Persistent pathological pain often induces comorbid depressive-like symptoms, yet the underlying neuronal and molecular mechanisms remain unclear. The nucleus accumbens shell (NAcS) has been implicated in mediating pain sensation and emotional disorders, including depression. However, how it regulates pain-depression comorbidity (PDC) is not well-known. In the present study, we demonstrated that D(2)-type medium spiny neurons (D(2)-MSNs) in the NAcS bidirectionally modulated pain and its comorbid behavioral despair measured in the forced swimming test (FST), an effect possibly involving adenosine A(2A) receptors (A(2A)Rs). Specifically, acute chemogenetic activation of NAcS D(2)-MSNs induced thermal/mechanical pain in naïve mice but did not affect despair-like behavior in the FST, a phenomenon that occurred after repeated activation of these neurons.
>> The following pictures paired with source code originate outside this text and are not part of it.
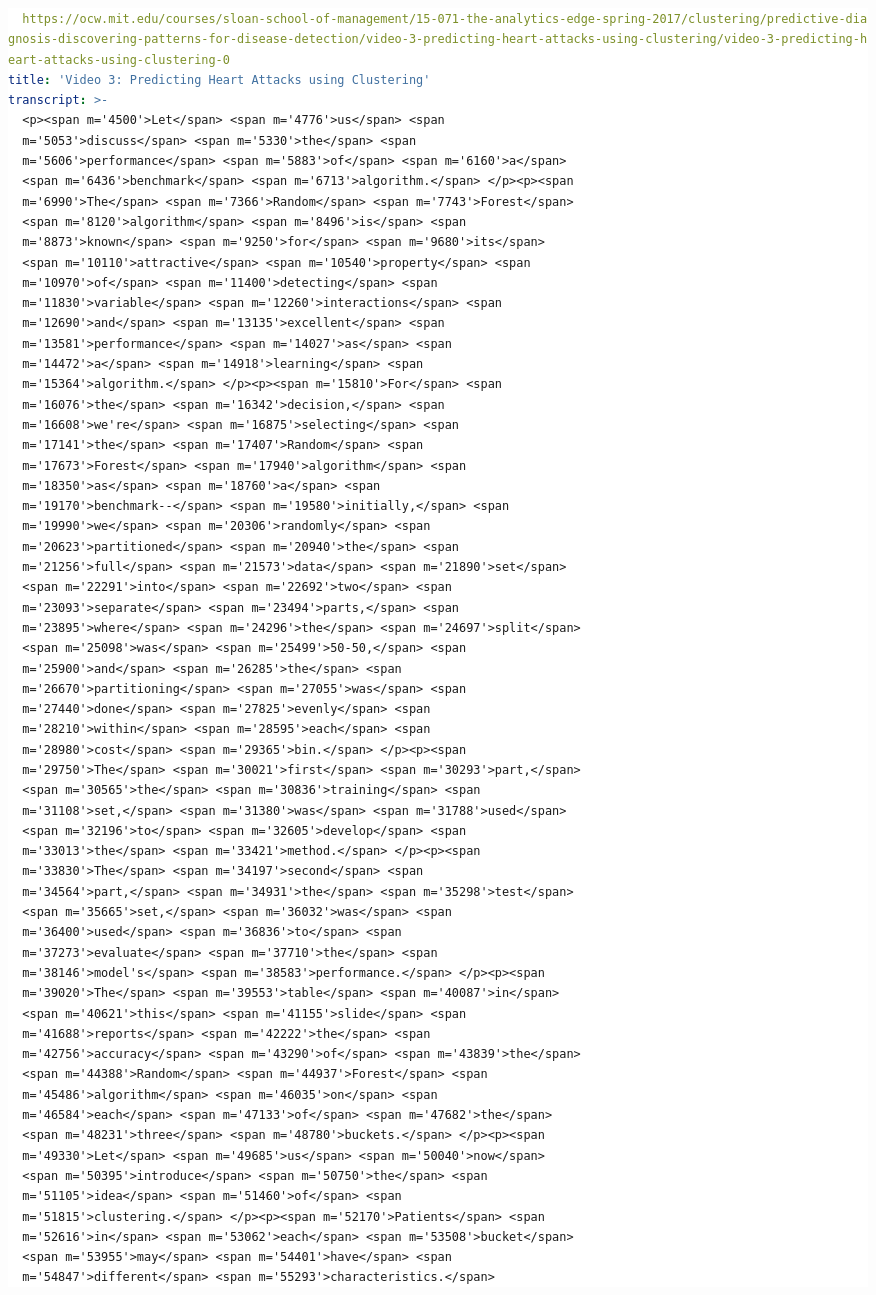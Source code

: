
 ```yaml
  https://ocw.mit.edu/courses/sloan-school-of-management/15-071-the-analytics-edge-spring-2017/clustering/predictive-diagnosis-discovering-patterns-for-disease-detection/video-3-predicting-heart-attacks-using-clustering/video-3-predicting-heart-attacks-using-clustering-0
title: 'Video 3: Predicting Heart Attacks using Clustering'
transcript: >-
  <p><span m='4500'>Let</span> <span m='4776'>us</span> <span
  m='5053'>discuss</span> <span m='5330'>the</span> <span
  m='5606'>performance</span> <span m='5883'>of</span> <span m='6160'>a</span>
  <span m='6436'>benchmark</span> <span m='6713'>algorithm.</span> </p><p><span
  m='6990'>The</span> <span m='7366'>Random</span> <span m='7743'>Forest</span>
  <span m='8120'>algorithm</span> <span m='8496'>is</span> <span
  m='8873'>known</span> <span m='9250'>for</span> <span m='9680'>its</span>
  <span m='10110'>attractive</span> <span m='10540'>property</span> <span
  m='10970'>of</span> <span m='11400'>detecting</span> <span
  m='11830'>variable</span> <span m='12260'>interactions</span> <span
  m='12690'>and</span> <span m='13135'>excellent</span> <span
  m='13581'>performance</span> <span m='14027'>as</span> <span
  m='14472'>a</span> <span m='14918'>learning</span> <span
  m='15364'>algorithm.</span> </p><p><span m='15810'>For</span> <span
  m='16076'>the</span> <span m='16342'>decision,</span> <span
  m='16608'>we're</span> <span m='16875'>selecting</span> <span
  m='17141'>the</span> <span m='17407'>Random</span> <span
  m='17673'>Forest</span> <span m='17940'>algorithm</span> <span
  m='18350'>as</span> <span m='18760'>a</span> <span
  m='19170'>benchmark--</span> <span m='19580'>initially,</span> <span
  m='19990'>we</span> <span m='20306'>randomly</span> <span
  m='20623'>partitioned</span> <span m='20940'>the</span> <span
  m='21256'>full</span> <span m='21573'>data</span> <span m='21890'>set</span>
  <span m='22291'>into</span> <span m='22692'>two</span> <span
  m='23093'>separate</span> <span m='23494'>parts,</span> <span
  m='23895'>where</span> <span m='24296'>the</span> <span m='24697'>split</span>
  <span m='25098'>was</span> <span m='25499'>50-50,</span> <span
  m='25900'>and</span> <span m='26285'>the</span> <span
  m='26670'>partitioning</span> <span m='27055'>was</span> <span
  m='27440'>done</span> <span m='27825'>evenly</span> <span
  m='28210'>within</span> <span m='28595'>each</span> <span
  m='28980'>cost</span> <span m='29365'>bin.</span> </p><p><span
  m='29750'>The</span> <span m='30021'>first</span> <span m='30293'>part,</span>
  <span m='30565'>the</span> <span m='30836'>training</span> <span
  m='31108'>set,</span> <span m='31380'>was</span> <span m='31788'>used</span>
  <span m='32196'>to</span> <span m='32605'>develop</span> <span
  m='33013'>the</span> <span m='33421'>method.</span> </p><p><span
  m='33830'>The</span> <span m='34197'>second</span> <span
  m='34564'>part,</span> <span m='34931'>the</span> <span m='35298'>test</span>
  <span m='35665'>set,</span> <span m='36032'>was</span> <span
  m='36400'>used</span> <span m='36836'>to</span> <span
  m='37273'>evaluate</span> <span m='37710'>the</span> <span
  m='38146'>model's</span> <span m='38583'>performance.</span> </p><p><span
  m='39020'>The</span> <span m='39553'>table</span> <span m='40087'>in</span>
  <span m='40621'>this</span> <span m='41155'>slide</span> <span
  m='41688'>reports</span> <span m='42222'>the</span> <span
  m='42756'>accuracy</span> <span m='43290'>of</span> <span m='43839'>the</span>
  <span m='44388'>Random</span> <span m='44937'>Forest</span> <span
  m='45486'>algorithm</span> <span m='46035'>on</span> <span
  m='46584'>each</span> <span m='47133'>of</span> <span m='47682'>the</span>
  <span m='48231'>three</span> <span m='48780'>buckets.</span> </p><p><span
  m='49330'>Let</span> <span m='49685'>us</span> <span m='50040'>now</span>
  <span m='50395'>introduce</span> <span m='50750'>the</span> <span
  m='51105'>idea</span> <span m='51460'>of</span> <span
  m='51815'>clustering.</span> </p><p><span m='52170'>Patients</span> <span
  m='52616'>in</span> <span m='53062'>each</span> <span m='53508'>bucket</span>
  <span m='53955'>may</span> <span m='54401'>have</span> <span
  m='54847'>different</span> <span m='55293'>characteristics.</span>
```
Conversely, chemogenetic inhibition of NAcS D(2)-MSNs alleviated spared nerve injury (SNI) induced neuropathic pain and its comorbid behavioral despair. Our immunofluorescent staining revealed a relatively enriched expression of A(2A)Rs in NAcS D(2)-MSNs. Ex vivo electrophysiological recordings revealed that activating and inhibiting A(2A)Rs increased and decreased the neuronal excitability of NAcS D(2)-MSNs. Consistently, local infusion of the agonist and antagonist of A(2A)Rs into the NAcS bidirectionally modulated pain and despair-like behaviors in both naïve and SNI mice. Together, these findings demonstrate the functional role of NAcS D(2)-MSNs in mediating PDC, which was possibly modulated by local A(2A)Rs, thus providing a potential therapeutic target for PDC.